"Ridhoo, lambat sekali nak geraknya. Harus cepat dong, jika seperti siput, kamu yaa tertinggal. Tes CPNS sana cepet, coba masuk polisi kek, syaratnya disiapkan bener-bener,".
Uniknya, ehh unik nggak ya. Unik ajalah. Ketika mama marah, ngomel, ceramah, bersabda dan ngajar kegesitan ke saya, hati anaknya ini nggak kesel sama sekali. Kalau dimarahi mama, saya malah senyum-senyum sendiri.
Kalau mama marah besar pun, saya tetap diam, nggak marah balik. Bagi saya, marahnya mama yaa bagian dari mama.
Marahnya mama adalah simbol cinta, kasih sayang, peduli, perhatian, menjaga, merawat, takut anaknya kenapa-kenapa, supaya nggak luka, selamat dan sehat wal afiat.
Saya teringat jasanya mama kalau beliau lagi marah.

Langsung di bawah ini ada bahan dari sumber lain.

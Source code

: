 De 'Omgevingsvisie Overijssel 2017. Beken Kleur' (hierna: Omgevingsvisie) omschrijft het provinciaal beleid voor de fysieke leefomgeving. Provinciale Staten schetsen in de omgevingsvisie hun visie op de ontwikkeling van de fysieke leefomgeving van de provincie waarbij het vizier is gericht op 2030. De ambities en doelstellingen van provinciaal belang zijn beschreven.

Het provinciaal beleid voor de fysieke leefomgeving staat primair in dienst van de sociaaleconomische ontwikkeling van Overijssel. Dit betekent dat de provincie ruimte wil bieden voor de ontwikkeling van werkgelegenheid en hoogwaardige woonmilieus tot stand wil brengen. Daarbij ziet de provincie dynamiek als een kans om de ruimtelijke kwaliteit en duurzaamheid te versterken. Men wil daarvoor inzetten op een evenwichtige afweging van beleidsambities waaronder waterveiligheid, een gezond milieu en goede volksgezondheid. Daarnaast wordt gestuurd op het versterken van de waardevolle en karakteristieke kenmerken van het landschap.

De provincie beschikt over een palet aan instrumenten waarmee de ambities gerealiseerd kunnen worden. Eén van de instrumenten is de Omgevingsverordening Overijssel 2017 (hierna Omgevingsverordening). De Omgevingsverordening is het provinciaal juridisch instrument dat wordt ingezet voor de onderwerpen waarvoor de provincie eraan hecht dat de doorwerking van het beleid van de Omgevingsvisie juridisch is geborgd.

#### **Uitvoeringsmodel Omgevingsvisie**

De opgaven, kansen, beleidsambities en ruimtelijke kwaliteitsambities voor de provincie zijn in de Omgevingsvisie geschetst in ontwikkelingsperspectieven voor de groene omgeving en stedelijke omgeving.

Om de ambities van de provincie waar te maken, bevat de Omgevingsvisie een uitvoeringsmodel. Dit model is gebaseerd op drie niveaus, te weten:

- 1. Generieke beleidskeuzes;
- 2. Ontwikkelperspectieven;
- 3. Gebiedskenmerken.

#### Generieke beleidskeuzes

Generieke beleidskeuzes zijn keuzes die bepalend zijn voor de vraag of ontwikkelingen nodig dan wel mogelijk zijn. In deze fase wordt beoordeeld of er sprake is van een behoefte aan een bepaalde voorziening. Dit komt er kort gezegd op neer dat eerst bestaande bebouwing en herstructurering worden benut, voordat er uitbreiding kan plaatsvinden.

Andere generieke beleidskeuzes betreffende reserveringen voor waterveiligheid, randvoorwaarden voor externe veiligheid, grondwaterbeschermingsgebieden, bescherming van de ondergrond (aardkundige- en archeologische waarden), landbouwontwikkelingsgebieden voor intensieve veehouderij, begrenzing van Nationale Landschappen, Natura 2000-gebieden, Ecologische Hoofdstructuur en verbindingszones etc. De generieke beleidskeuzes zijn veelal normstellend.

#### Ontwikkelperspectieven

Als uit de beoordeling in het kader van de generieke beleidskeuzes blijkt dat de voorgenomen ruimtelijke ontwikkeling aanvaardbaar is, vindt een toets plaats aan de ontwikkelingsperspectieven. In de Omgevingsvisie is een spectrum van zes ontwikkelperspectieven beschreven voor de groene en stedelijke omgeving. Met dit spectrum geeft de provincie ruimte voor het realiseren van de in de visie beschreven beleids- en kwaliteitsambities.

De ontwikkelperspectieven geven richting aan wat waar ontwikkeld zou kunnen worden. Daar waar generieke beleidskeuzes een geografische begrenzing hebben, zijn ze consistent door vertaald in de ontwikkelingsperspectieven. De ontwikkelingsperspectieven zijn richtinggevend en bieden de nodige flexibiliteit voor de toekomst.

Contoh, mama marah 2 jam ke saya, terus 22 jamnya mama nggak marah kan? Lalu 22 jam itu dipakai mama buat apa? Yaa dipakai untuk mikirin saya, mendoakan saya dan sebagainya.
Menurut saya, kurang tepat jika seorang anak melawan ke mama, selain dosa, marah ke mama itu bukti kalau anak tersebut nggak ngerti pengorbanan mama.

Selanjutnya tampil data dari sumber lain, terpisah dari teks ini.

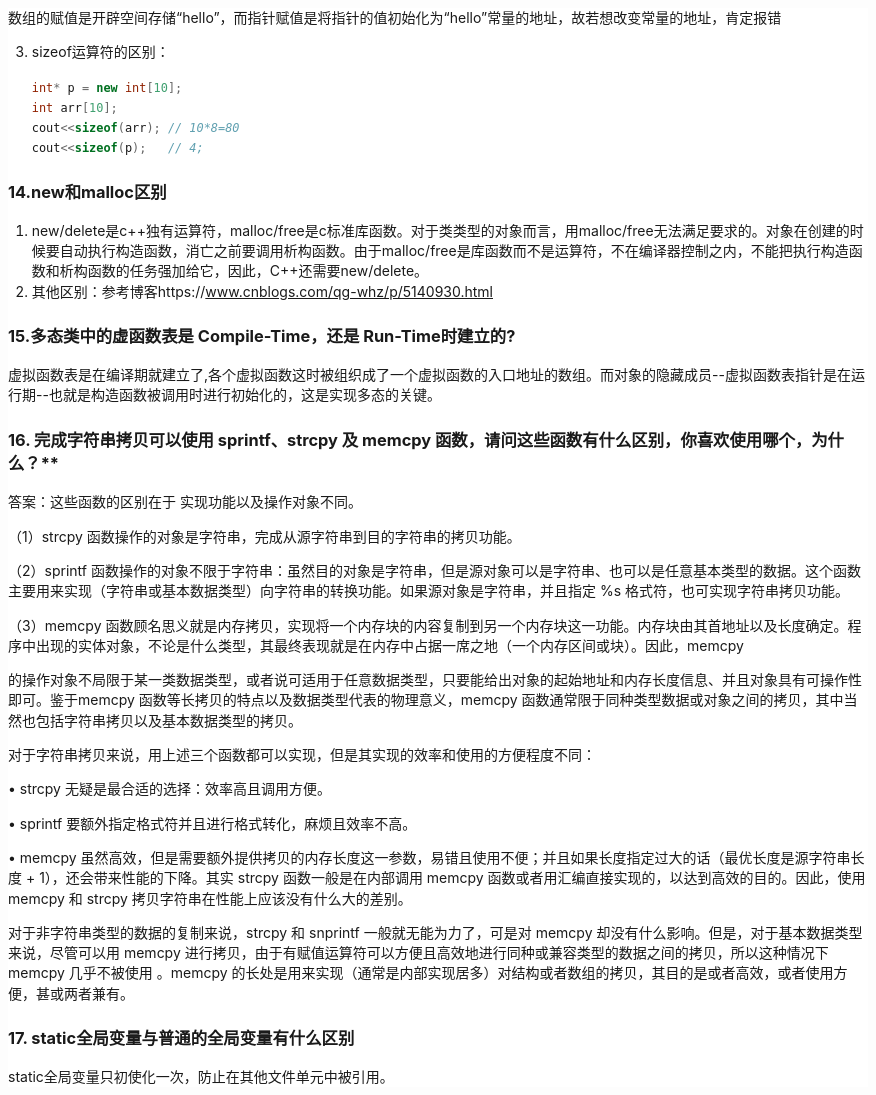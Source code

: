    数组的赋值是开辟空间存储“hello”，而指针赋值是将指针的值初始化为“hello”常量的地址，故若想改变常量的地址，肯定报错

3. sizeof运算符的区别：

   ```c++
   int* p = new int[10];
   int arr[10];
   cout<<sizeof(arr); // 10*8=80
   cout<<sizeof(p);   // 4;
   ```

### 14.new和malloc区别

1. new/delete是c++独有运算符，malloc/free是c标准库函数。对于类类型的对象而言，用malloc/free无法满足要求的。对象在创建的时候要自动执行构造函数，消亡之前要调用析构函数。由于malloc/free是库函数而不是运算符，不在编译器控制之内，不能把执行构造函数和析构函数的任务强加给它，因此，C++还需要new/delete。
2. 其他区别：参考博客https://www.cnblogs.com/qg-whz/p/5140930.html

### 15.多态类中的虚函数表是 Compile-Time，还是 Run-Time时建立的?

虚拟函数表是在编译期就建立了,各个虚拟函数这时被组织成了一个虚拟函数的入口地址的数组。而对象的隐藏成员--虚拟函数表指针是在运行期--也就是构造函数被调用时进行初始化的，这是实现多态的关键。

### 16. 完成字符串拷贝可以使用 sprintf、strcpy 及 memcpy 函数，请问这些函数有什么区别，你喜欢使用哪个，为什么？**

答案：这些函数的区别在于 实现功能以及操作对象不同。

（1）strcpy 函数操作的对象是字符串，完成从源字符串到目的字符串的拷贝功能。

（2）sprintf 函数操作的对象不限于字符串：虽然目的对象是字符串，但是源对象可以是字符串、也可以是任意基本类型的数据。这个函数主要用来实现（字符串或基本数据类型）向字符串的转换功能。如果源对象是字符串，并且指定 %s 格式符，也可实现字符串拷贝功能。

（3）memcpy
函数顾名思义就是内存拷贝，实现将一个内存块的内容复制到另一个内存块这一功能。内存块由其首地址以及长度确定。程序中出现的实体对象，不论是什么类型，其最终表现就是在内存中占据一席之地（一个内存区间或块）。因此，memcpy

的操作对象不局限于某一类数据类型，或者说可适用于任意数据类型，只要能给出对象的起始地址和内存长度信息、并且对象具有可操作性即可。鉴于memcpy
函数等长拷贝的特点以及数据类型代表的物理意义，memcpy
函数通常限于同种类型数据或对象之间的拷贝，其中当然也包括字符串拷贝以及基本数据类型的拷贝。

对于字符串拷贝来说，用上述三个函数都可以实现，但是其实现的效率和使用的方便程度不同：

• strcpy 无疑是最合适的选择：效率高且调用方便。

• sprintf 要额外指定格式符并且进行格式转化，麻烦且效率不高。

• memcpy 虽然高效，但是需要额外提供拷贝的内存长度这一参数，易错且使用不便；并且如果长度指定过大的话（最优长度是源字符串长度 +
1），还会带来性能的下降。其实 strcpy 函数一般是在内部调用 memcpy 函数或者用汇编直接实现的，以达到高效的目的。因此，使用
memcpy 和 strcpy 拷贝字符串在性能上应该没有什么大的差别。

对于非字符串类型的数据的复制来说，strcpy 和 snprintf 一般就无能为力了，可是对 memcpy
却没有什么影响。但是，对于基本数据类型来说，尽管可以用 memcpy
进行拷贝，由于有赋值运算符可以方便且高效地进行同种或兼容类型的数据之间的拷贝，所以这种情况下 memcpy 几乎不被使用 。memcpy
的长处是用来实现（通常是内部实现居多）对结构或者数组的拷贝，其目的是或者高效，或者使用方便，甚或两者兼有。

### 17. static全局变量与普通的全局变量有什么区别

static全局变量只初使化一次，防止在其他文件单元中被引用。

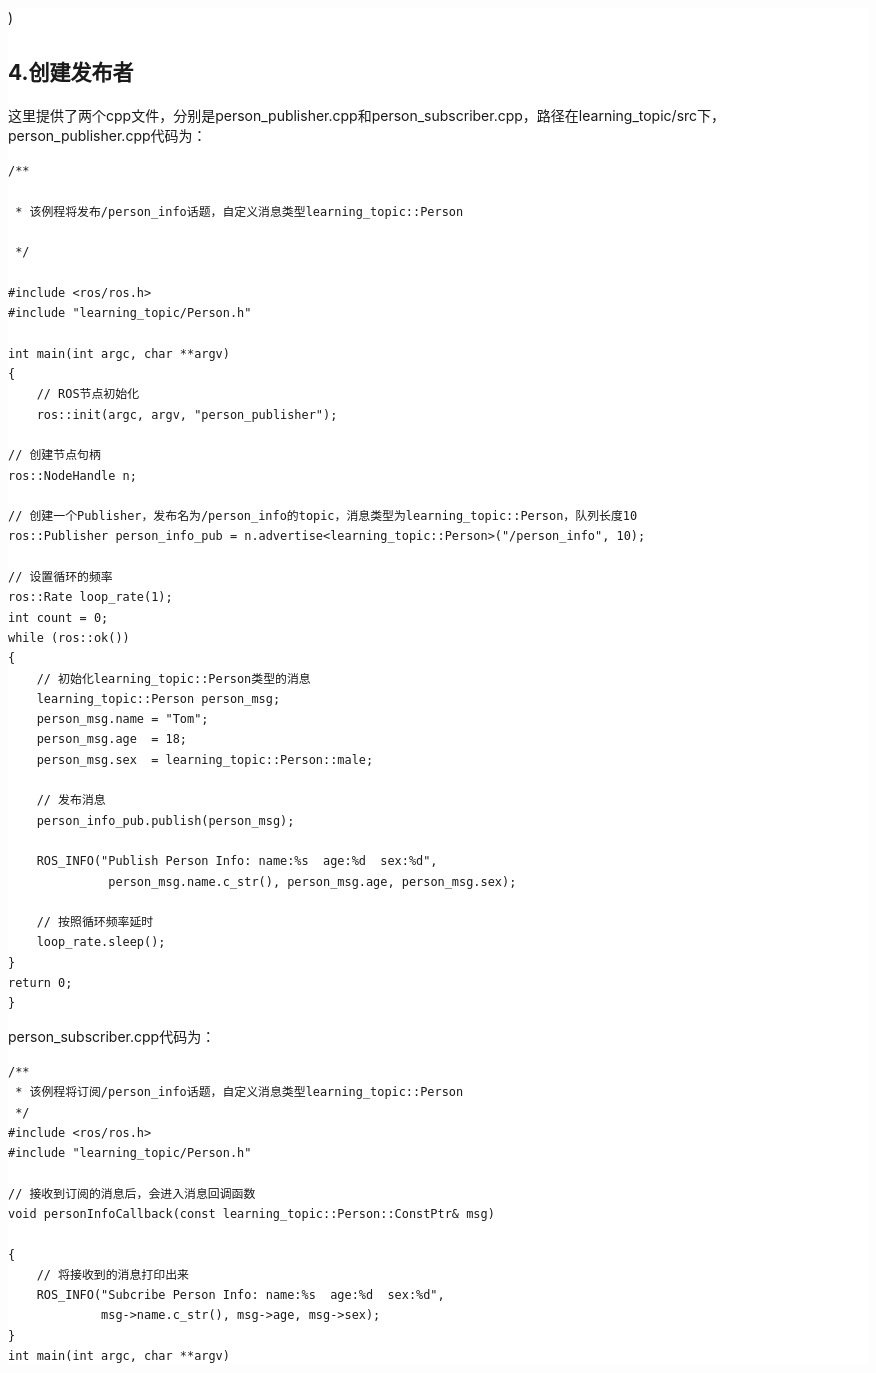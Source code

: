 )

## 4.创建发布者

这里提供了两个cpp文件，分别是person_publisher.cpp和person_subscriber.cpp，路径在learning_topic/src下，
 person_publisher.cpp代码为：

    /**
    
     * 该例程将发布/person_info话题，自定义消息类型learning_topic::Person
    
     */
    
    #include <ros/ros.h>
    #include "learning_topic/Person.h"
    
    int main(int argc, char **argv)
    {
        // ROS节点初始化
        ros::init(argc, argv, "person_publisher");
    
    // 创建节点句柄
    ros::NodeHandle n;
    
    // 创建一个Publisher，发布名为/person_info的topic，消息类型为learning_topic::Person，队列长度10
    ros::Publisher person_info_pub = n.advertise<learning_topic::Person>("/person_info", 10);
    
    // 设置循环的频率
    ros::Rate loop_rate(1);
    int count = 0;
    while (ros::ok())
    {
        // 初始化learning_topic::Person类型的消息
    	learning_topic::Person person_msg;
    	person_msg.name = "Tom";
    	person_msg.age  = 18;
    	person_msg.sex  = learning_topic::Person::male;
    
        // 发布消息
    	person_info_pub.publish(person_msg);
    
       	ROS_INFO("Publish Person Info: name:%s  age:%d  sex:%d", 
    			  person_msg.name.c_str(), person_msg.age, person_msg.sex);
    
        // 按照循环频率延时
        loop_rate.sleep();
    }
    return 0;
    }



person_subscriber.cpp代码为：

```
/**
 * 该例程将订阅/person_info话题，自定义消息类型learning_topic::Person
 */
#include <ros/ros.h>
#include "learning_topic/Person.h"

// 接收到订阅的消息后，会进入消息回调函数
void personInfoCallback(const learning_topic::Person::ConstPtr& msg)

{
    // 将接收到的消息打印出来
    ROS_INFO("Subcribe Person Info: name:%s  age:%d  sex:%d", 
			 msg->name.c_str(), msg->age, msg->sex);
}
int main(int argc, char **argv)
```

Jika diperingkatkan, langganan kena marah oleh mama itu ya saya, peringkat atas. Ranking kena marah sedang, adik saya. Kalau yang jarang dimarahi, kakak perempuan saya.
Ohh ada lagi, nggak pernah kena marah mama, siapa lagi kalau bukan suaminya, ayah saya. Haha maaf ya maa.
....
Saya memang selalu buat mama marah, waktu sekolah dasar, saya pernah dimarahi mama seminggu berturut-turut. Marah mama seminggu? Waaaw.
Ceritanya begini, dulu, lupa kelas berapa, saya pernah benturin kepala kawan kelas saya ke dinding. Kawan saya itu nangis, kepalanya berdarah plus benjol besar.